* **What to do**
Type out the data exactly as given. Skip any image.

* **Saved data entries**
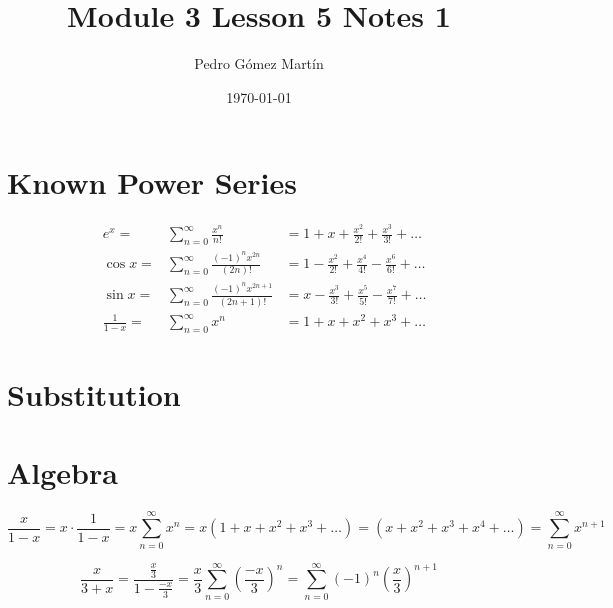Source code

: \documentclass{article}
\author{Pedro G\'{o}mez Mart\'{i}n}
\date{\today}
\title{Module 3 Lesson 5 Notes 1}
\begin{document}
\maketitle
\section{Known Power Series}
	\begin{align}
		&e^{x}=&\sum\limits_{n=0}^{\infty}{\frac{x^n}{n!}}&=1+x+\frac{x^2}{2!}+\frac{x^3}{3!}+\dots\\
		&\cos{x}=&\sum\limits_{n=0}^{\infty}{\frac{\left(-1\right)^{n}x^{2n}}{\left(2n\right)!}}&=1-\frac{x^2}{2!}+\frac{x^4}{4!}-\frac{x^6}{6!}+\dots\\
		&\sin{x}=&\sum\limits_{n=0}^{\infty}{\frac{\left(-1\right)^{n}x^{2n+1}}{\left(2n+1\right)!}}&=x-\frac{x^3}{3!}+\frac{x^5}{5!}-\frac{x^7}{7!}+\dots\\
		&\frac{1}{1-x}=&\sum\limits_{n=0}^{\infty}{x^n}&=1+x+x^2+x^3+\dots
	\end{align}
	
\section{Substitution}
	
\section{Algebra}
	\begin{equation*}
		\frac{x}{1-x} = x\cdot \frac{1}{1-x} = x \sum\limits_{n=0}^{\infty}{x^n} = x\left(1+x+x^2+x^3+\dots \right) = \left(x+x^2+x^3+x^4+\dots \right) = \sum\limits_{n=0}^{\infty}{x^{n+1}}
	\end{equation*}
	\begin{flushright}
	\end{flushright}
	\begin{equation*}
	\frac{x}{3+x} = \frac{\frac{x}{3}}{1-\frac{-x}{3}} = \frac{x}{3}\sum\limits_{n=0}^{\infty}\left(\frac{-x}{3}\right)^{n} = \sum\limits_{n=0}^{\infty}\left(-1\right)^{n}\left(\frac{x}{3}\right)^{n+1}
	\end{equation*}
	\begin{flushright}
		\boxed{\text{$-3<x<3$}}
	\end{flushright}
\end{document}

* **Response to the task**
Source code

: \documentclass{article}
\author{Pedro G\'{o}mez Mart\'{i}n}
\date{\today}
\title{Module 3 Lesson 5 Notes 1}
\begin{document}
\maketitle
\section{Known Power Series}
	\begin{align}
		&e^{x}=&\sum\limits_{n=0}^{\infty}{\frac{x^n}{n!}}&=1+x+\frac{x^2}{2!}+\frac{x^3}{3!}+\dots\\
		&\cos{x}=&\sum\limits_{n=0}^{\infty}{\frac{\left(-1\right)^{n}x^{2n}}{\left(2n\right)!}}&=1-\frac{x^2}{2!}+\frac{x^4}{4!}-\frac{x^6}{6!}+\dots\\
		&\sin{x}=&\sum\limits_{n=0}^{\infty}{\frac{\left(-1\right)^{n}x^{2n+1}}{\left(2n+1\right)!}}&=x-\frac{x^3}{3!}+\frac{x^5}{5!}-\frac{x^7}{7!}+\dots\\
		&\frac{1}{1-x}=&\sum\limits_{n=0}^{\infty}{x^n}&=1+x+x^2+x^3+\dots
	\end{align}
	
\section{Substitution}
	
\section{Algebra}
	\begin{equation*}
		\frac{x}{1-x} = x\cdot \frac{1}{1-x} = x \sum\limits_{n=0}^{\infty}{x^n} = x\left(1+x+x^2+x^3+\dots \right) = \left(x+x^2+x^3+x^4+\dots \right) = \sum\limits_{n=0}^{\infty}{x^{n+1}}
	\end{equation*}
	\begin{flushright}
	\end{flushright}
	\begin{equation*}
	\frac{x}{3+x} = \frac{\frac{x}{3}}{1-\frac{-x}{3}} = \frac{x}{3}\sum\limits_{n=0}^{\infty}\left(\frac{-x}{3}\right)^{n} = \sum\limits_{n=0}^{\infty}\left(-1\right)^{n}\left(\frac{x}{3}\right)^{n+1}
	\end{equation*}
	\begin{flushright}
		\boxed{\text{$-3<x<3$}}
	\end{flushright}
\end{document}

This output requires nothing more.